To do ▸ Reproduce the data exactly, leaving nothing out.

Data provided ▸
□ □ □ □

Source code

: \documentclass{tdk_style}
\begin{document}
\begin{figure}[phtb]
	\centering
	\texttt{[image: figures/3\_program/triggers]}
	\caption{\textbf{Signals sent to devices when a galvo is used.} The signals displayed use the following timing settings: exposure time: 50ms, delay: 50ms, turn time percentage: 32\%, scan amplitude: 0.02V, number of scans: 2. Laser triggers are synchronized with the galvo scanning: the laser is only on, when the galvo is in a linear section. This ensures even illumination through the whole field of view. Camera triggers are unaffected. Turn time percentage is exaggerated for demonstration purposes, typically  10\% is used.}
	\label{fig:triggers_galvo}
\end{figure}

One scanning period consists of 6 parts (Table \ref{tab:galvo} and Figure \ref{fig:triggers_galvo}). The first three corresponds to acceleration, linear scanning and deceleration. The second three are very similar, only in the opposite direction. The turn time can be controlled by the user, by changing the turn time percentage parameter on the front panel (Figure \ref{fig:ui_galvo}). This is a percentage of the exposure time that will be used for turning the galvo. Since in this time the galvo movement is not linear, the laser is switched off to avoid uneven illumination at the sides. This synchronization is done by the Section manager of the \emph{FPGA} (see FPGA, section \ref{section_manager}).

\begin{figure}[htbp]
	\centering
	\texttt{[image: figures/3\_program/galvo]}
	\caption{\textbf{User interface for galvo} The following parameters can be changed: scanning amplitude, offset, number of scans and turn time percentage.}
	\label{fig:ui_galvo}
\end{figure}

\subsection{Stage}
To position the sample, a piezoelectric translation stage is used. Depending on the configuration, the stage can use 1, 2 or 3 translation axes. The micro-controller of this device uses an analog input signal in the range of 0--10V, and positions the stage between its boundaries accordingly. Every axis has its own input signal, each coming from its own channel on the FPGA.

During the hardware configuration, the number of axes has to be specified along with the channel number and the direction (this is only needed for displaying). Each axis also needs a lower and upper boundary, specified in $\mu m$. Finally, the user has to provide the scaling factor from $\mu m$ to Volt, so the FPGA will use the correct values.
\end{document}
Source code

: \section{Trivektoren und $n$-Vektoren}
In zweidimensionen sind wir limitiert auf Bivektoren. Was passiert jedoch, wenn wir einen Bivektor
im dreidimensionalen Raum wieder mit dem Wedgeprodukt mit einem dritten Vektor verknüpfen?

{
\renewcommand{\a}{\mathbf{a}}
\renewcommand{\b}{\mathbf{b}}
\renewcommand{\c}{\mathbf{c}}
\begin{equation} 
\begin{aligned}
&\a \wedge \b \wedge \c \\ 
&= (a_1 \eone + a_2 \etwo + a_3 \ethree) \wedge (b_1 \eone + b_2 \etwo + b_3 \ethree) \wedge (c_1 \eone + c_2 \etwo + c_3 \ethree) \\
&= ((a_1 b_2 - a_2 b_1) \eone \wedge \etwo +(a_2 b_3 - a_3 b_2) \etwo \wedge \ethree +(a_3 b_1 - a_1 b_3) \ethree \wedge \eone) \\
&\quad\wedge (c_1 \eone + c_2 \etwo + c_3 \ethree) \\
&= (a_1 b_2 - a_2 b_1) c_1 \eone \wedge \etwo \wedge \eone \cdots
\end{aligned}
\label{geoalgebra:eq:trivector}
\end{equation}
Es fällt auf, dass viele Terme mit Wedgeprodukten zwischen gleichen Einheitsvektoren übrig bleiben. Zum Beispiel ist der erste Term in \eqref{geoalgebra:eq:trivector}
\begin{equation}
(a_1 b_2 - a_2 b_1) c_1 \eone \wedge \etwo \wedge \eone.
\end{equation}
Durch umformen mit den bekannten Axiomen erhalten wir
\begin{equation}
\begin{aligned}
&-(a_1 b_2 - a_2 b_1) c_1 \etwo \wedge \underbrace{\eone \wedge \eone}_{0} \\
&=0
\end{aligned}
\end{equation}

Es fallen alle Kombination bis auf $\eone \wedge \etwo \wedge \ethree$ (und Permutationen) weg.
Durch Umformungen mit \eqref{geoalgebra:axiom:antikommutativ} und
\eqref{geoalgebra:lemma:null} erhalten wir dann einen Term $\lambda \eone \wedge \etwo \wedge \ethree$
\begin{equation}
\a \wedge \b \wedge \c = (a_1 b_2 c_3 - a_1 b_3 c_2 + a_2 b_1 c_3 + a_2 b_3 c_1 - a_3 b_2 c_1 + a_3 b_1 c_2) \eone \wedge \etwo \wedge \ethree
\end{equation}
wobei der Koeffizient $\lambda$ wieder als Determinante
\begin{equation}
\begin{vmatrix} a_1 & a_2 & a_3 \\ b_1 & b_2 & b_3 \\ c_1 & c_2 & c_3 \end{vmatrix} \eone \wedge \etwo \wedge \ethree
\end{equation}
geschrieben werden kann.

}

□ □ □ □

Response area ▸
Source code

: \documentclass{tdk_style}
\begin{document}
\begin{figure}[phtb]
	\centering
	\texttt{[image: figures/3\_program/triggers]}
	\caption{\textbf{Signals sent to devices when a galvo is used.} The signals displayed use the following timing settings: exposure time: 50ms, delay: 50ms, turn time percentage: 32\%, scan amplitude: 0.02V, number of scans: 2. Laser triggers are synchronized with the galvo scanning: the laser is only on, when the galvo is in a linear section. This ensures even illumination through the whole field of view. Camera triggers are unaffected. Turn time percentage is exaggerated for demonstration purposes, typically  10\% is used.}
	\label{fig:triggers_galvo}
\end{figure}

One scanning period consists of 6 parts (Table \ref{tab:galvo} and Figure \ref{fig:triggers_galvo}). The first three corresponds to acceleration, linear scanning and deceleration. The second three are very similar, only in the opposite direction. The turn time can be controlled by the user, by changing the turn time percentage parameter on the front panel (Figure \ref{fig:ui_galvo}). This is a percentage of the exposure time that will be used for turning the galvo. Since in this time the galvo movement is not linear, the laser is switched off to avoid uneven illumination at the sides. This synchronization is done by the Section manager of the \emph{FPGA} (see FPGA, section \ref{section_manager}).

\begin{figure}[htbp]
	\centering
	\texttt{[image: figures/3\_program/galvo]}
	\caption{\textbf{User interface for galvo} The following parameters can be changed: scanning amplitude, offset, number of scans and turn time percentage.}
	\label{fig:ui_galvo}
\end{figure}

\subsection{Stage}
To position the sample, a piezoelectric translation stage is used. Depending on the configuration, the stage can use 1, 2 or 3 translation axes. The micro-controller of this device uses an analog input signal in the range of 0--10V, and positions the stage between its boundaries accordingly. Every axis has its own input signal, each coming from its own channel on the FPGA.

During the hardware configuration, the number of axes has to be specified along with the channel number and the direction (this is only needed for displaying). Each axis also needs a lower and upper boundary, specified in $\mu m$. Finally, the user has to provide the scaling factor from $\mu m$ to Volt, so the FPGA will use the correct values.
\end{document}
Source code

: \section{Trivektoren und $n$-Vektoren}
In zweidimensionen sind wir limitiert auf Bivektoren. Was passiert jedoch, wenn wir einen Bivektor
im dreidimensionalen Raum wieder mit dem Wedgeprodukt mit einem dritten Vektor verknüpfen?

{
\renewcommand{\a}{\mathbf{a}}
\renewcommand{\b}{\mathbf{b}}
\renewcommand{\c}{\mathbf{c}}
\begin{equation} 
\begin{aligned}
&\a \wedge \b \wedge \c \\ 
&= (a_1 \eone + a_2 \etwo + a_3 \ethree) \wedge (b_1 \eone + b_2 \etwo + b_3 \ethree) \wedge (c_1 \eone + c_2 \etwo + c_3 \ethree) \\
&= ((a_1 b_2 - a_2 b_1) \eone \wedge \etwo +(a_2 b_3 - a_3 b_2) \etwo \wedge \ethree +(a_3 b_1 - a_1 b_3) \ethree \wedge \eone) \\
&\quad\wedge (c_1 \eone + c_2 \etwo + c_3 \ethree) \\
&= (a_1 b_2 - a_2 b_1) c_1 \eone \wedge \etwo \wedge \eone \cdots
\end{aligned}
\label{geoalgebra:eq:trivector}
\end{equation}
Es fällt auf, dass viele Terme mit Wedgeprodukten zwischen gleichen Einheitsvektoren übrig bleiben. Zum Beispiel ist der erste Term in \eqref{geoalgebra:eq:trivector}
\begin{equation}
(a_1 b_2 - a_2 b_1) c_1 \eone \wedge \etwo \wedge \eone.
\end{equation}
Durch umformen mit den bekannten Axiomen erhalten wir
\begin{equation}
\begin{aligned}
&-(a_1 b_2 - a_2 b_1) c_1 \etwo \wedge \underbrace{\eone \wedge \eone}_{0} \\
&=0
\end{aligned}
\end{equation}

Es fallen alle Kombination bis auf $\eone \wedge \etwo \wedge \ethree$ (und Permutationen) weg.
Durch Umformungen mit \eqref{geoalgebra:axiom:antikommutativ} und
\eqref{geoalgebra:lemma:null} erhalten wir dann einen Term $\lambda \eone \wedge \etwo \wedge \ethree$
\begin{equation}
\a \wedge \b \wedge \c = (a_1 b_2 c_3 - a_1 b_3 c_2 + a_2 b_1 c_3 + a_2 b_3 c_1 - a_3 b_2 c_1 + a_3 b_1 c_2) \eone \wedge \etwo \wedge \ethree
\end{equation}
wobei der Koeffizient $\lambda$ wieder als Determinante
\begin{equation}
\begin{vmatrix} a_1 & a_2 & a_3 \\ b_1 & b_2 & b_3 \\ c_1 & c_2 & c_3 \end{vmatrix} \eone \wedge \etwo \wedge \ethree
\end{equation}
geschrieben werden kann.

}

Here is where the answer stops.